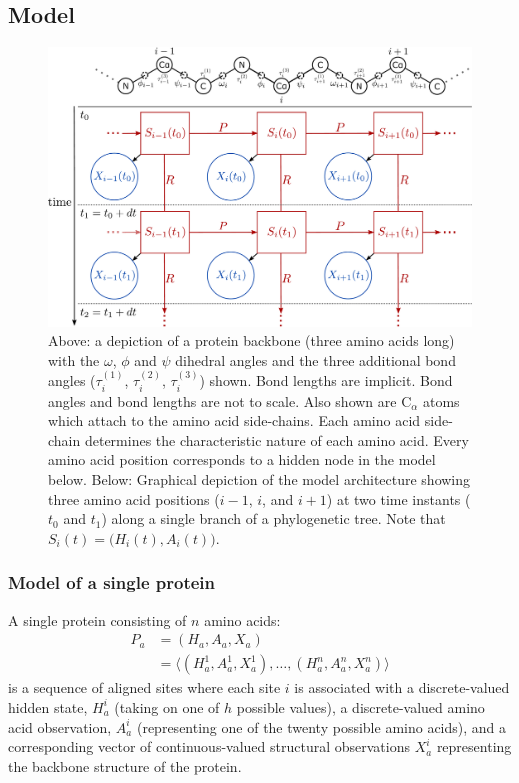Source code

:\documentclass[nogrid]{MBE}%
\begin{document}
\subsection{Model}
\begin{figure}
	\centering
	\includegraphics[width=1.75\columnwidth]{figures/model-structure-alt-final.pdf}
	\caption{Above: a depiction of a protein backbone (three amino acids long) with the $\omega$, $\phi$ and $\psi$ dihedral angles and the three additional bond angles ($\tau^{(1)}_{i}$, $\tau^{(2)}_{i}$, $\tau^{(3)}_{i}$) shown. Bond lengths are implicit. Bond angles and bond lengths are not to scale. Also shown are $\text{C}_{\alpha}$ atoms which attach to the amino acid side-chains. Each amino acid side-chain determines the characteristic nature of each amino acid. Every amino acid position corresponds to a hidden node in the model below.\newline
	Below: Graphical depiction of the model architecture showing three amino acid positions ($i-1$, $i$, and $i+1$) at two time instants ($t_0$ and $t_1$) along a single branch of a phylogenetic tree. Note that $S_{i}(t)=\big(H_{i}(t),A_{i}(t)\big)$.}%
	\label{fig:model-structure}%
\end{figure}

\subsubsection{Model of a single protein}
A single protein consisting of $n$ amino acids:
\begin{align*}
 P_a  & = (H_a, A_a, X_a)\\
 & =\langle (H^{1}_a, A^{1}_a,X^{1}_a),\ldots,(H^{n}_a, A^{n}_a,X^{n}_a) \rangle
\end{align*}
is a sequence of aligned sites where each site $i$ is associated with a discrete-valued hidden state, $H_a^{i}$ (taking on one of $h$ possible values), a discrete-valued amino acid observation, $A_a^{i}$ (representing one of the twenty possible amino acids), and a corresponding vector of continuous-valued structural observations $X_a^{i}$ representing the backbone structure of the protein.
\end{document}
#####
*Task requirements*. Please give the number of lines in the entries above that hold "structure", with no other words.

*Exercise solution*. 3